What is required>
As the answer, set down the lines below from the one containing "English | [简体中文](README.md) |" through the one containing "## Similar Questions", exactly and inclusively, and no others.

Stored data entries
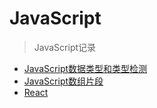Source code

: # JavaScript

> JavaScript记录

  - [JavaScript数据类型和类型检测](JavaScript/javascript-type.md)
  - [JavaScript数组片段](JavaScript/javascript-array.md)
  - [React](JavaScript/React.md)
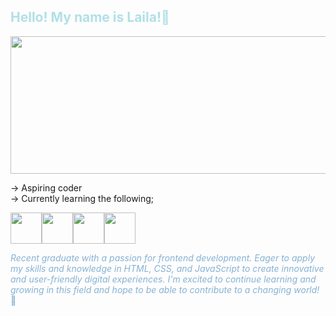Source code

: <h2 style="color: powderblue"> Hello! My name is Laila!👋 </h2>

<img src="https://i.pinimg.com/originals/8b/2c/3f/8b2c3fa65b2d1d36400ae74371a54b49.jpg" style="width:800px; height:220px;">


<p style="color:Grayish blue;">

-> Aspiring coder<br>
-> Currently learning the following;
</p>

<img src="https://cdn.jsdelivr.net/gh/devicons/devicon@latest/icons/html5/html5-original.svg" style="width:50px; height:50px;"><img src="https://cdn.jsdelivr.net/gh/devicons/devicon@latest/icons/css3/css3-original.svg" style="width:50px; height:50px;"><img src="https://cdn.jsdelivr.net/gh/devicons/devicon@latest/icons/visualstudio/visualstudio-plain.svg" style="width:50px; height:50px;"><img src="https://cdn.jsdelivr.net/gh/devicons/devicon@latest/icons/javascript/javascript-plain.svg" style="width:50px; height:50px;">

<p style="color:#86B2D3;"> <em>Recent graduate with a passion for frontend development. Eager to apply my skills and knowledge in HTML, CSS, and JavaScript to create innovative and user-friendly digital experiences. I'm excited to continue learning and growing in this field and hope to be able to contribute to a changing world!</em> 🫡 </p>
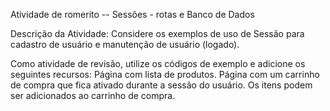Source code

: Atividade de romerito -- Sessões - rotas e Banco de Dados

Descrição da Atividade:
Considere os exemplos de uso de Sessão para cadastro de usuário e manutenção de usuário (logado).

Como atividade de revisão, utilize os códigos de exemplo e adicione os seguintes recursos:
Página com lista de produtos.
Página com um carrinho de compra que fica ativado durante a sessão do usuário.
Os itens podem ser adicionados ao carrinho de compra.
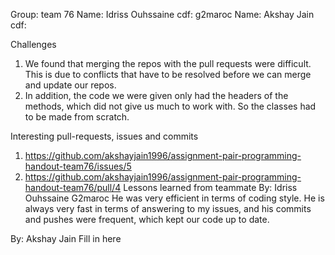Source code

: Group: team 76
Name: Idriss Ouhssaine  cdf: g2maroc
Name: Akshay Jain  cdf: 

Challenges

1.	We found that merging the repos with the pull requests were difficult. This is due to conflicts that have to be resolved before we can merge and update our repos.
2.	In addition, the code we were given only had the headers of the methods, which did not give us much to work with. So the classes had to be made from scratch.

Interesting pull-requests, issues and commits

1. https://github.com/akshayjain1996/assignment-pair-programming-handout-team76/issues/5
2. https://github.com/akshayjain1996/assignment-pair-programming-handout-team76/pull/4
Lessons learned from teammate
By: Idriss Ouhssaine G2maroc
He was very efficient in terms of coding style. He is always very fast in terms of answering to my issues, and his commits and pushes were frequent, which kept our code up to date. 

By: Akshay Jain 
Fill in here

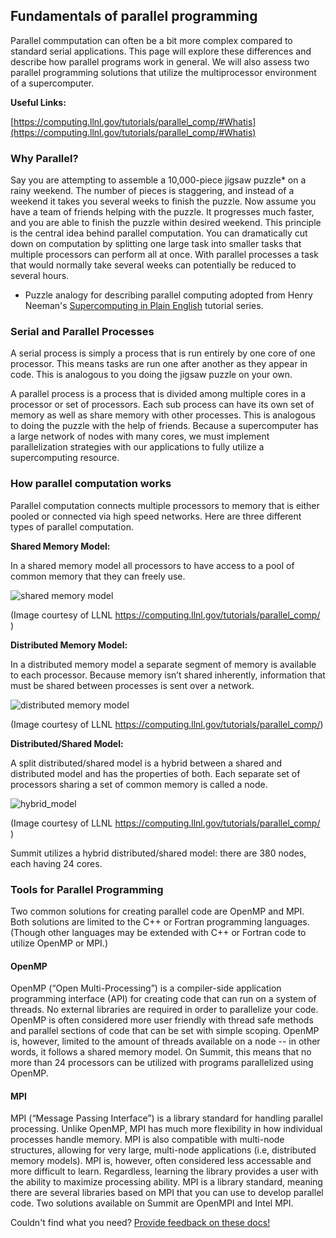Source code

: ## Fundamentals of parallel programming

Parallel commputation can often be a bit more complex compared to
standard serial applications. This page will explore these differences and describe how parallel programs work in general.
We will also assess two parallel programming solutions that utilize the multiprocessor environment of a supercomputer.

__Useful Links:__

[https://computing.llnl.gov/tutorials/parallel_comp/#Whatis](https://computing.llnl.gov/tutorials/parallel_comp/#Whatis)

### Why Parallel?

Say you are attempting to assemble a 10,000-piece jigsaw puzzle* on
a rainy weekend. The number of pieces is staggering, and instead of a
weekend it takes you several weeks to finish the puzzle. Now assume
you have a team of friends helping with the puzzle. It progresses much faster,
and you are able to finish the puzzle within desired weekend. This
principle is the central idea behind parallel computation. You can
dramatically cut down on computation by splitting one large task into
smaller tasks that multiple processors can perform all at once. With
parallel processes a task that would normally take several weeks can
potentially be reduced to several hours.

* Puzzle analogy for describing parallel computing adopted from Henry
  Neeman's [Supercomputing in Plain
  English](http://www.oscer.ou.edu/education.php) tutorial series.

### Serial and Parallel Processes

A serial process is simply a process that is run entirely by one core
of one processor. This means tasks are run one after another as they
appear in code. This is analogous to you doing the jigsaw puzzle on
your own.  

A parallel process is a process that is divided among
multiple cores in a processor or set of processors. Each sub process
can have its own set of memory as well as share memory with other
processes. This is analogous to doing the puzzle with the help of
friends. Because a supercomputer has a large network of nodes with many
cores, we must implement parallelization strategies with our applications 
to fully utilize a supercomputing resource.

### How parallel computation works

Parallel computation connects multiple processors to memory that is
either pooled or connected via high speed networks. Here are three
different types of parallel computation.

__Shared Memory Model:__

In a shared memory model all processors to have access to a pool of
common memory that they can freely use.

![](https://hpc.llnl.gov/sites/default/files/shared_mem.gif "shared memory model")

(Image courtesy of LLNL <https://computing.llnl.gov/tutorials/parallel_comp/> )

__Distributed Memory Model:__

In a distributed memory model a separate segment of memory is
available to each processor.  Because memory isn’t shared inherently,
information that must be shared between processes is sent over a
network.

![](https://hpc.llnl.gov/sites/default/files/distributed_mem.gif "distributed memory model")

(Image courtesy of LLNL <https://computing.llnl.gov/tutorials/parallel_comp/>)

__Distributed/Shared Model:__

A split distributed/shared model is a hybrid between a shared and
distributed model and has the properties of both. Each separate set of
processors sharing a set of common memory is called a node.

![](https://hpc.llnl.gov/sites/default/files/hybrid_mem2.gif "hybrid_model")

(Image courtesy of LLNL <https://computing.llnl.gov/tutorials/parallel_comp/> )

Summit utilizes a hybrid distributed/shared model: there are 380
nodes, each having 24 cores.

### Tools for Parallel Programming

Two common solutions for creating parallel code are OpenMP and
MPI. Both solutions are limited to the C++ or Fortran programming
languages. (Though other languages may be extended with C++ or Fortran
code to utilize OpenMP or MPI.)

#### OpenMP

OpenMP (“Open Multi-Processing”) is a compiler-side application
programming interface (API) for creating code that can run on a system
of threads. No external libraries are required in order to parallelize
your code. OpenMP is often considered more user friendly with thread
safe methods and parallel sections of code that can be set with simple
scoping.  OpenMP is, however, limited to the amount of threads
available on a node -- in other words, it follows a shared memory
model. On Summit, this means that no more than 24 processors can be
utilized with programs parallelized using OpenMP.

#### MPI

MPI (“Message Passing Interface”) is a library standard for handling
parallel processing. Unlike OpenMP, MPI has much more flexibility in
how individual processes handle memory. MPI is also compatible with
multi-node structures, allowing for very large, multi-node
applications (i.e, distributed memory models). MPI is, however, often
considered less accessable and more difficult to learn. Regardless, learning the library
provides a user with the ability to maximize processing ability. MPI
is a library standard, meaning there are several libraries based on
MPI that you can use to develop parallel code. Two solutions available
on Summit are OpenMPI and Intel MPI.

Couldn't find what you need? [Provide feedback on these docs!](https://docs.google.com/forms/d/1WoP_KtLp9lnTEsgW7Os-we45_JbEt3aUgS6j61jARnk/edit)
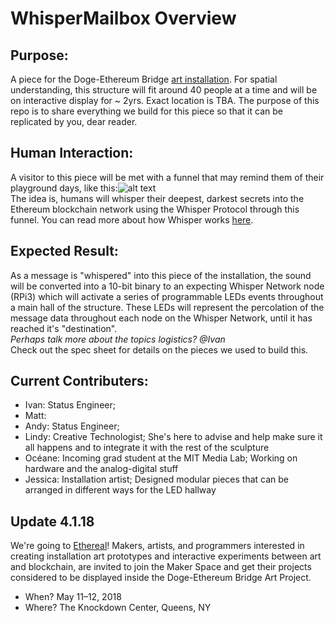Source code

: # WhisperMailbox Overview

## Purpose: 
A piece for the Doge-Ethereum Bridge [art installation](https://medium.com/truebit/statements-on-creative-alliances-and-integrated-participation-6afdead8786a). For spatial understanding, this structure will fit around 40 people at a time and will be on interactive display for ~ 2yrs. Exact location is TBA.
The purpose of this repo is to share everything we build for this piece so that it can be replicated by you, dear reader.

## Human Interaction: 
A visitor to this piece will be met with a funnel that may remind them of their playground days, like this:![alt text](http://littletikescommercial.com/wp-content/uploads/2014/11/SeigelSoccer-TN-329.jpg)
<br> The idea is, humans will whisper their deepest, darkest secrets into the Ethereum blockchain network using the Whisper Protocol through this funnel. You can read more about how Whisper works [here](https://github.com/ethereum/wiki/wiki/Whisper). 

## Expected Result: 
As a message is "whispered" into this piece of the installation, the sound will be converted into a 10-bit binary to an expecting Whisper Network node (RPi3) which will activate a series of programmable LEDs events throughout a main hall of the structure. These LEDs will represent the percolation of the message data throughout each node on the Whisper Network, until it has reached it's "destination".
<br>*Perhaps talk more about the topics logistics? @Ivan*
<br>Check out the spec sheet for details on the pieces we used to build this.

## Current Contributers: 
  - Ivan: Status Engineer; 
  - Matt:
  - Andy: Status Engineer; 
  - Lindy: Creative Technologist; She's here to advise and help make sure it all happens and to integrate it with the rest of the sculpture
  - Océane: Incoming grad student at the MIT Media Lab; Working on hardware and the analog-digital stuff
  - Jessica: Installation artist; Designed modular pieces that can be arranged in different ways for the LED hallway
  
  
 ## Update 4.1.18
We're going to [Ethereal](https://medium.com/artproject-truebit/maker-space-ethereal-summit-1c3bf1224203)! Makers, artists, and programmers interested in creating installation art prototypes and interactive experiments between art and blockchain, are invited to join the Maker Space and get their projects considered to be displayed inside the Doge-Ethereum Bridge Art Project.
- When? May 11–12, 2018
- Where? The Knockdown Center, Queens, NY



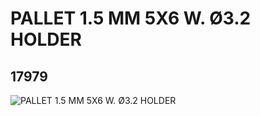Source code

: # PALLET 1.5 MM  5X6 W. Ø3.2 HOLDER
## 17979
![PALLET 1.5 MM  5X6 W. Ø3.2 HOLDER](https://lc-www-live-s.legocdn.com/media/bricks/5/2/6078293.jpg)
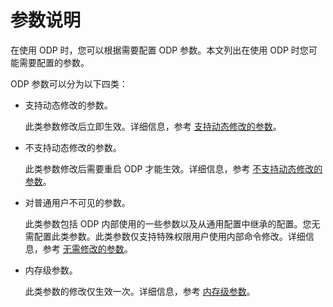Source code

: 参数说明 
=========================

在使用 ODP 时，您可以根据需要配置 ODP 参数。本文列出在使用 ODP 时您可能需要配置的参数。

ODP 参数可以分为以下四类：

* 支持动态修改的参数。

  此类参数修改后立即生效。详细信息，参考 [支持动态修改的参数](/en-US/5.user-guide/1.configuration/3.parameters-that-can-be-dynamically-modified.md)。
  

* 不支持动态修改的参数。

  此类参数修改后需要重启 ODP 才能生效。详细信息，参考 [不支持动态修改的参数](/en-US/5.user-guide/1.configuration/4.parameters-that-cannot-be-dynamically-modified.md)。
  

* 对普通用户不可见的参数。

  此类参数包括 ODP 内部使用的一些参数以及从通用配置中继承的配置。您无需配置此类参数。此类参数仅支持特殊权限用户使用内部命令修改。详细信息，参考 [无需修改的参数](/en-US/5.user-guide/1.configuration/5.parameters-that-do-not-need-to-be-modified.md)。
  

* 内存级参数。

  此类参数的修改仅生效一次。详细信息，参考 [内存级参数](/en-US/5.user-guide/1.configuration/6.memory-level-parameters.md)。
  




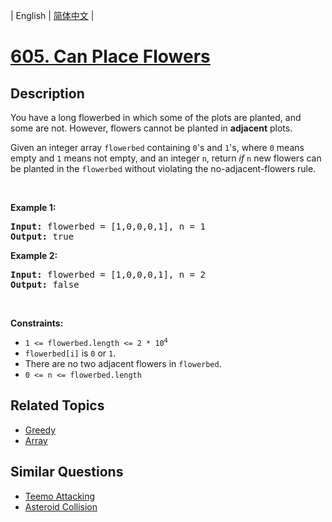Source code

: 
| English | [简体中文](README.md) |

# [605. Can Place Flowers](https://leetcode-cn.com/problems/can-place-flowers/)

## Description

<p>You have a long flowerbed in which some of the plots are planted, and some are not. However, flowers cannot be planted in <strong>adjacent</strong> plots.</p>

<p>Given an integer array&nbsp;<code>flowerbed</code>&nbsp;containing <code>0</code>&#39;s and <code>1</code>&#39;s, where <code>0</code> means empty and <code>1</code> means not empty,&nbsp;and an integer <code>n</code>, return <em>if</em> <code>n</code> new flowers can be planted in the <code>flowerbed</code>&nbsp;without violating the no-adjacent-flowers rule.</p>

<p>&nbsp;</p>
<p><strong>Example 1:</strong></p>
<pre><strong>Input:</strong> flowerbed = [1,0,0,0,1], n = 1
<strong>Output:</strong> true
</pre><p><strong>Example 2:</strong></p>
<pre><strong>Input:</strong> flowerbed = [1,0,0,0,1], n = 2
<strong>Output:</strong> false
</pre>
<p>&nbsp;</p>
<p><strong>Constraints:</strong></p>

<ul>
	<li><code>1 &lt;= flowerbed.length &lt;= 2 * 10<sup>4</sup></code></li>
	<li><code>flowerbed[i]</code> is <code>0</code> or <code>1</code>.</li>
	<li>There are no two adjacent flowers in <code>flowerbed</code>.</li>
	<li><code>0 &lt;= n &lt;= flowerbed.length</code></li>
</ul>


## Related Topics

- [Greedy](https://leetcode-cn.com/tag/greedy)
- [Array](https://leetcode-cn.com/tag/array)

## Similar Questions

- [Teemo Attacking](../teemo-attacking/README_EN.md)
- [Asteroid Collision](../asteroid-collision/README_EN.md)
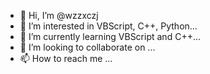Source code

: - 👋 Hi, I’m @wzzxczj
- 👀 I’m interested in VBScript, C++, Python...
- 🌱 I’m currently learning VBScript and C++...
- 💞️ I’m looking to collaborate on ...
- 📫 How to reach me ...

<!---
wzzxczj/wzzxczj is a ✨ special ✨ repository because its `README.md` (this file) appears on your GitHub profile.
You can click the Preview link to take a look at your changes.
--->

Answer section>
| English | [简体中文](README.md) |

# [605. Can Place Flowers](https://leetcode-cn.com/problems/can-place-flowers/)

## Description

<p>You have a long flowerbed in which some of the plots are planted, and some are not. However, flowers cannot be planted in <strong>adjacent</strong> plots.</p>

<p>Given an integer array&nbsp;<code>flowerbed</code>&nbsp;containing <code>0</code>&#39;s and <code>1</code>&#39;s, where <code>0</code> means empty and <code>1</code> means not empty,&nbsp;and an integer <code>n</code>, return <em>if</em> <code>n</code> new flowers can be planted in the <code>flowerbed</code>&nbsp;without violating the no-adjacent-flowers rule.</p>

<p>&nbsp;</p>
<p><strong>Example 1:</strong></p>
<pre><strong>Input:</strong> flowerbed = [1,0,0,0,1], n = 1
<strong>Output:</strong> true
</pre><p><strong>Example 2:</strong></p>
<pre><strong>Input:</strong> flowerbed = [1,0,0,0,1], n = 2
<strong>Output:</strong> false
</pre>
<p>&nbsp;</p>
<p><strong>Constraints:</strong></p>

<ul>
	<li><code>1 &lt;= flowerbed.length &lt;= 2 * 10<sup>4</sup></code></li>
	<li><code>flowerbed[i]</code> is <code>0</code> or <code>1</code>.</li>
	<li>There are no two adjacent flowers in <code>flowerbed</code>.</li>
	<li><code>0 &lt;= n &lt;= flowerbed.length</code></li>
</ul>


## Related Topics

- [Greedy](https://leetcode-cn.com/tag/greedy)
- [Array](https://leetcode-cn.com/tag/array)

## Similar Questions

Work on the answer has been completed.